Antony Torzec : François Hollande a dans sa proposition 21 promis qu’on puisse « terminer sa vie dans la dignité ». Voulez-vous aller plus loin que la loi Léonetti et proposer une aide directe et active pour forcer la mort ?


Jean-Marc Ayrault : François Hollande n’a jamais employé le mot euthanasie. S’il ne l’a pas employé, c’est à dessein : c’est un sujet extrêmement grave et je comprends que les évêques et les catholiques expriment des interrogations, des réserves. Ils en ont parfaitement le droit.

   Je me souviens très bien comment était rédigée cette phrase. J’étais là lorsque l’on a rédigé le texte. C’est la formule qui a été retenue : « Terminer sa vie dans la dignité ». Effectivement, il y a des situations où des personnes se trouvent dans une grande détresse physique et morale. Il y a déjà eu des pas de faits qui sont très importants, qui sont dans la loi Léonetti, qui ont été d’ailleurs votés de façon consensuelle. Sur ces sujets, il n’y a pas de consignes de vote. En tous cas, quand je présidais le groupe socialiste à l’Assemblée nationale, je n’ai jamais demandé à tel ou tel député de voter automatiquement comme on le fait d’habitude, par solidarité. Là, c’est une question de conscience.

  Mais en même temps, ce que nous voulons faire, c’est perfectionner la loi Léonetti. On connaît tous, les uns et les autres, vous dans vos entourages, dans vos familles, vos relations, des situations dramatiques qui n’ont pas été complètement traitées par la loi Leonetti. J’ajouterai pour vos auditeurs que, trop souvent, dans les établissements hospitaliers, il n’y a pas toujours l’information nécessaire aux familles. Il faut le faire davantage. Les soins palliatifs existent mais ne sont pas développés partout dans les mêmes conditions. Il y a toute une série de progrès à faire qui doit respecter la dignité de la personne et, en tout état de cause, respecter sa libre détermination.

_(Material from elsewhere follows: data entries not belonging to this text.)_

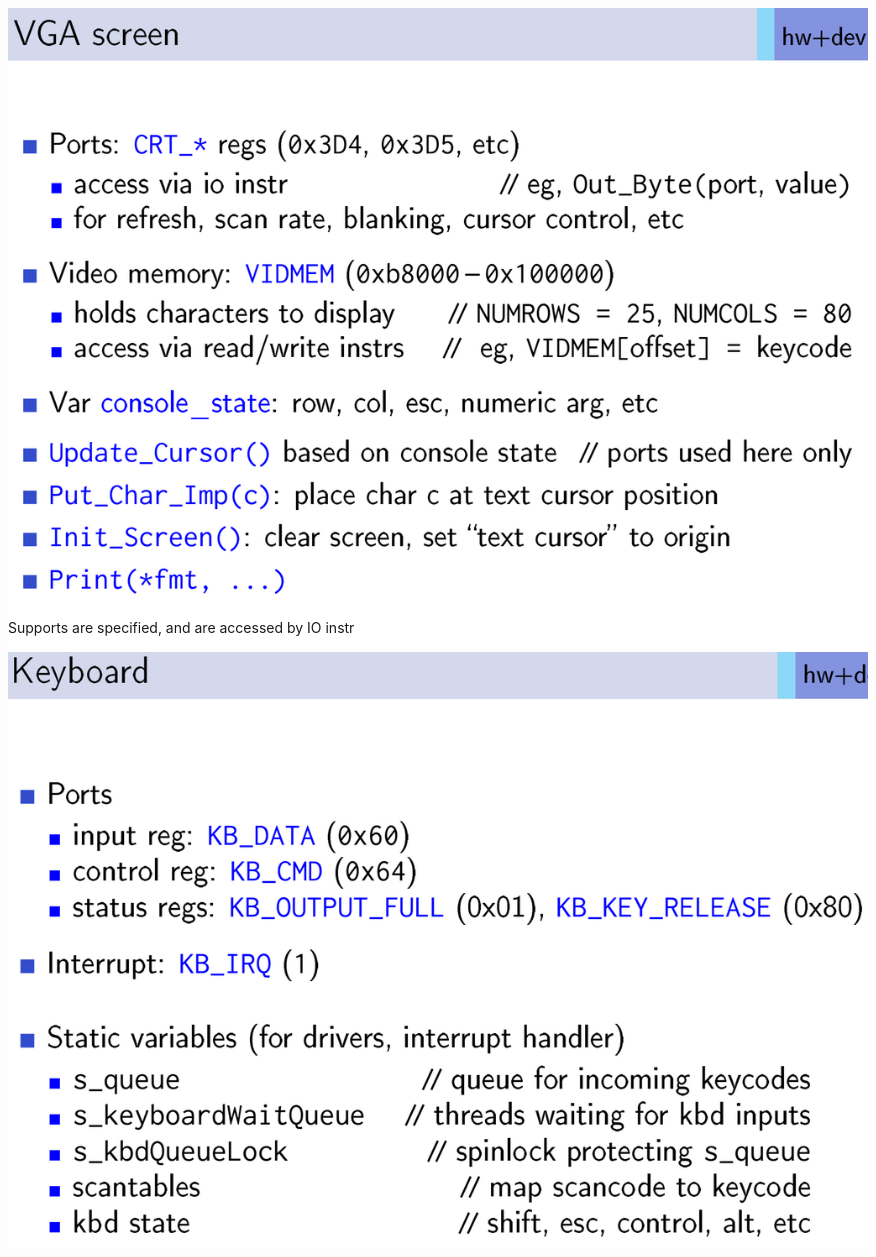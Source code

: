 ![Alt text](img/Lecture04/image-9.png)  

Supports are specified, and are accessed by IO instr  

![Alt text](img/Lecture04/image-10.png)  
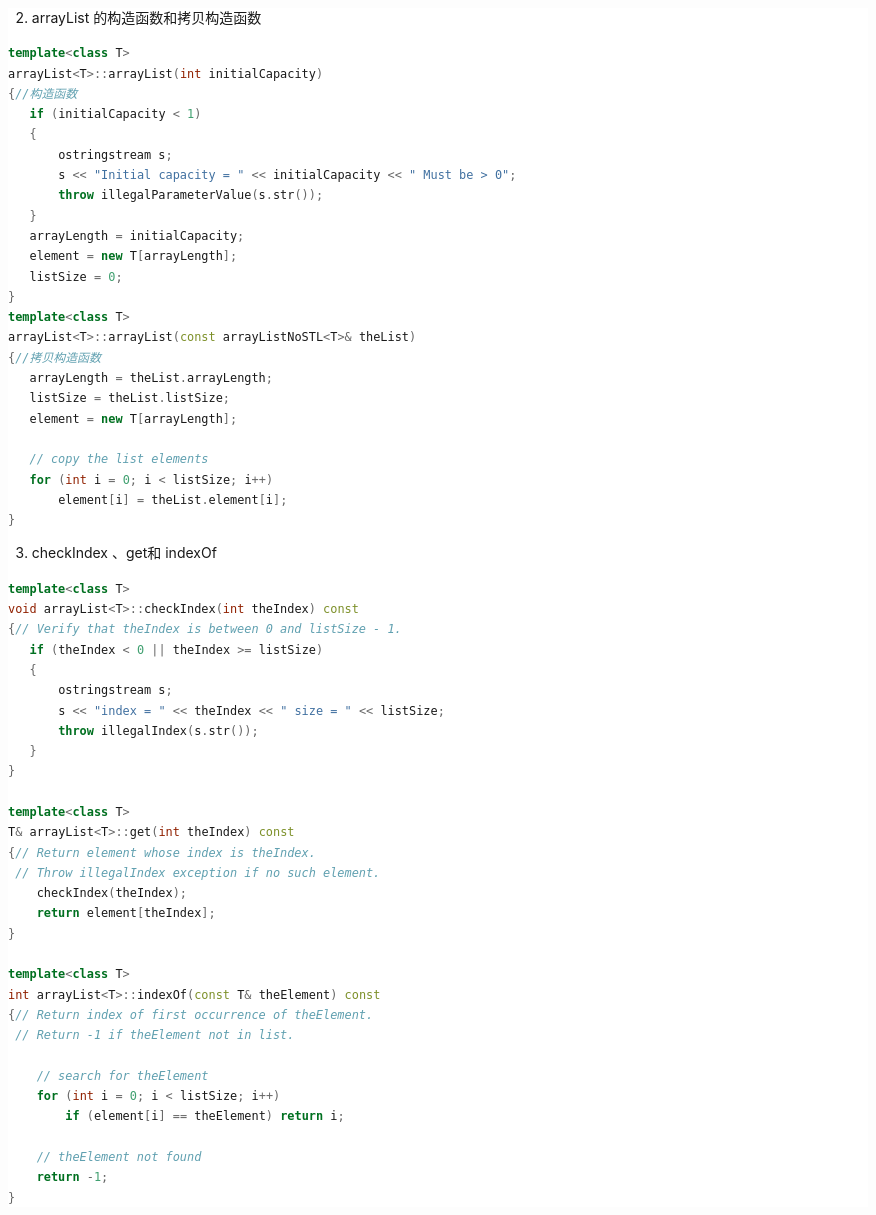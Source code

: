 2. arrayList 的构造函数和拷贝构造函数

```c++
template<class T>
arrayList<T>::arrayList(int initialCapacity)
{//构造函数
   if (initialCapacity < 1)
   {
       ostringstream s;
       s << "Initial capacity = " << initialCapacity << " Must be > 0";
       throw illegalParameterValue(s.str());
   }
   arrayLength = initialCapacity;
   element = new T[arrayLength];
   listSize = 0;
}
template<class T>
arrayList<T>::arrayList(const arrayListNoSTL<T>& theList)
{//拷贝构造函数
   arrayLength = theList.arrayLength;
   listSize = theList.listSize;
   element = new T[arrayLength];

   // copy the list elements
   for (int i = 0; i < listSize; i++)
       element[i] = theList.element[i];
}
```

3. checkIndex 、get和 indexOf

```c++
template<class T>
void arrayList<T>::checkIndex(int theIndex) const
{// Verify that theIndex is between 0 and listSize - 1.
   if (theIndex < 0 || theIndex >= listSize)
   {
       ostringstream s;
       s << "index = " << theIndex << " size = " << listSize;
       throw illegalIndex(s.str());
   }
}

template<class T>
T& arrayList<T>::get(int theIndex) const
{// Return element whose index is theIndex.
 // Throw illegalIndex exception if no such element.
	checkIndex(theIndex);
   	return element[theIndex];
}

template<class T>
int arrayList<T>::indexOf(const T& theElement) const
{// Return index of first occurrence of theElement.
 // Return -1 if theElement not in list.

   	// search for theElement
   	for (int i = 0; i < listSize; i++)
        if (element[i] == theElement) return i;

   	// theElement not found
   	return -1;
}
```
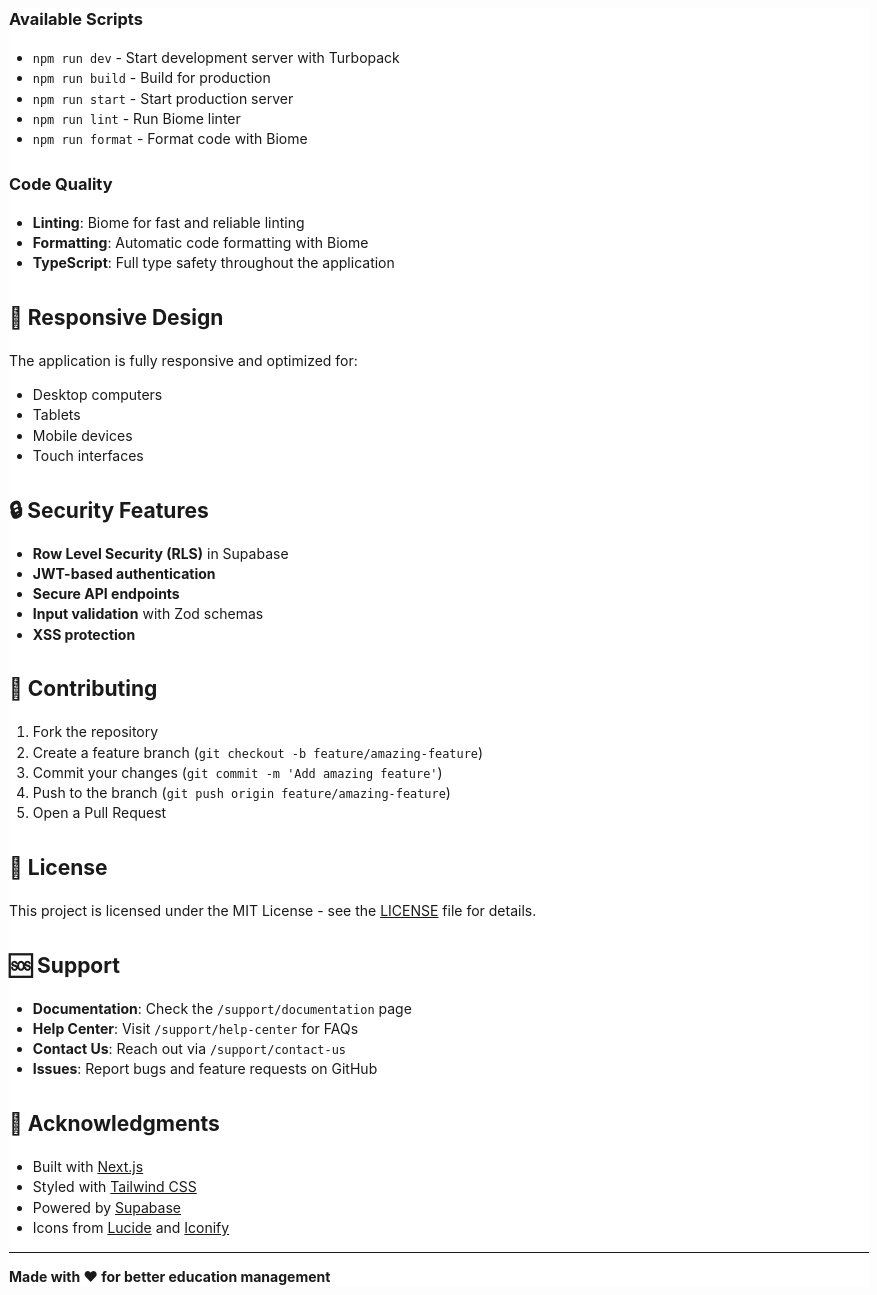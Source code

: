 ### Available Scripts

- `npm run dev` - Start development server with Turbopack
- `npm run build` - Build for production
- `npm run start` - Start production server
- `npm run lint` - Run Biome linter
- `npm run format` - Format code with Biome

### Code Quality

- **Linting**: Biome for fast and reliable linting
- **Formatting**: Automatic code formatting with Biome
- **TypeScript**: Full type safety throughout the application

## 📱 Responsive Design

The application is fully responsive and optimized for:

- Desktop computers
- Tablets
- Mobile devices
- Touch interfaces

## 🔒 Security Features

- **Row Level Security (RLS)** in Supabase
- **JWT-based authentication**
- **Secure API endpoints**
- **Input validation** with Zod schemas
- **XSS protection**

## 🤝 Contributing

1. Fork the repository
2. Create a feature branch (`git checkout -b feature/amazing-feature`)
3. Commit your changes (`git commit -m 'Add amazing feature'`)
4. Push to the branch (`git push origin feature/amazing-feature`)
5. Open a Pull Request

## 📄 License

This project is licensed under the MIT License - see the [LICENSE](LICENSE) file for details.

## 🆘 Support

- **Documentation**: Check the `/support/documentation` page
- **Help Center**: Visit `/support/help-center` for FAQs
- **Contact Us**: Reach out via `/support/contact-us`
- **Issues**: Report bugs and feature requests on GitHub

## 🙏 Acknowledgments

- Built with [Next.js](https://nextjs.org/)
- Styled with [Tailwind CSS](https://tailwindcss.com/)
- Powered by [Supabase](https://supabase.com/)
- Icons from [Lucide](https://lucide.dev/) and [Iconify](https://iconify.design/)

---

**Made with ❤️ for better education management**
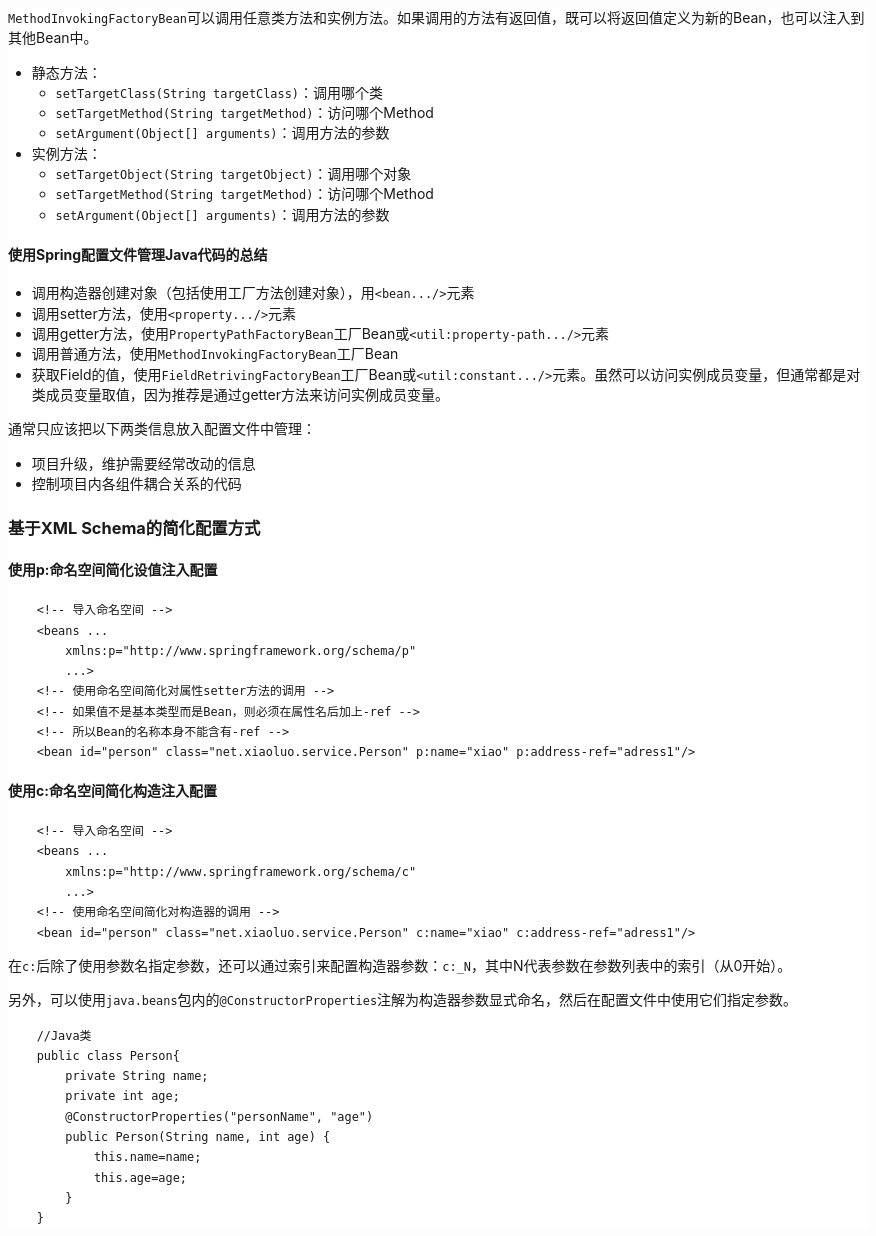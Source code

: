 `MethodInvokingFactoryBean`可以调用任意类方法和实例方法。如果调用的方法有返回值，既可以将返回值定义为新的Bean，也可以注入到其他Bean中。

- 静态方法：
	- `setTargetClass(String targetClass)`：调用哪个类
	- `setTargetMethod(String targetMethod)`：访问哪个Method
	- `setArgument(Object[] arguments)`：调用方法的参数
- 实例方法：
	- `setTargetObject(String targetObject)`：调用哪个对象
	- `setTargetMethod(String targetMethod)`：访问哪个Method
	- `setArgument(Object[] arguments)`：调用方法的参数
	
#### 使用Spring配置文件管理Java代码的总结 ####

- 调用构造器创建对象（包括使用工厂方法创建对象），用`<bean.../>`元素
- 调用setter方法，使用`<property.../>`元素
- 调用getter方法，使用`PropertyPathFactoryBean`工厂Bean或`<util:property-path.../>`元素
- 调用普通方法，使用`MethodInvokingFactoryBean`工厂Bean
- 获取Field的值，使用`FieldRetrivingFactoryBean`工厂Bean或`<util:constant.../>`元素。虽然可以访问实例成员变量，但通常都是对类成员变量取值，因为推荐是通过getter方法来访问实例成员变量。

通常只应该把以下两类信息放入配置文件中管理：

- 项目升级，维护需要经常改动的信息
- 控制项目内各组件耦合关系的代码

### 基于XML Schema的简化配置方式 ###

#### 使用p:命名空间简化设值注入配置 ####

		<!-- 导入命名空间 -->
		<beans ...
			xmlns:p="http://www.springframework.org/schema/p"
			...>
		<!-- 使用命名空间简化对属性setter方法的调用 -->
		<!-- 如果值不是基本类型而是Bean，则必须在属性名后加上-ref -->
		<!-- 所以Bean的名称本身不能含有-ref -->
		<bean id="person" class="net.xiaoluo.service.Person" p:name="xiao" p:address-ref="adress1"/>

#### 使用c:命名空间简化构造注入配置 ####

		<!-- 导入命名空间 -->
		<beans ...
			xmlns:p="http://www.springframework.org/schema/c"
			...>
		<!-- 使用命名空间简化对构造器的调用 -->
		<bean id="person" class="net.xiaoluo.service.Person" c:name="xiao" c:address-ref="adress1"/>

在`c:`后除了使用参数名指定参数，还可以通过索引来配置构造器参数：`c:_N`，其中N代表参数在参数列表中的索引（从0开始）。

另外，可以使用`java.beans`包内的`@ConstructorProperties`注解为构造器参数显式命名，然后在配置文件中使用它们指定参数。

		//Java类
		public class Person{
			private String name;
			private int age;
			@ConstructorProperties("personName", "age")
			public Person(String name, int age) {
				this.name=name;
				this.age=age;
			}
		}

  Je ne sais pas s’il faudra une loi, pour l’instant ça fait partie des textes des projets de François Hollande dont vous avez parlé. Il y aura de toute façon, sur ce sujet comme sur d’autres, une concertation. Nous écouterons tous les points de vue, c’est bien le moins pour des sujets d’une telle gravité.

  Je n’emploie pas le mot euthanasie et François Hollande ne l’emploie pas non plus. Il n’y a pas très longtemps, j’étais en Suisse, pour un déplacement officiel, je n’étais pas encore premier ministre. J’ai vu une publicité pour l’euthanasie dans un journal. J’ai trouvé cela choquant. Ce n’est pas un acte banal. Ça relève d’une décision extrêmement grave. Je pense qu’il faut aborder ces questions avec humanité, mesure, réflexion. Il s’agit de la vie d’un être humain, de sa souffrance.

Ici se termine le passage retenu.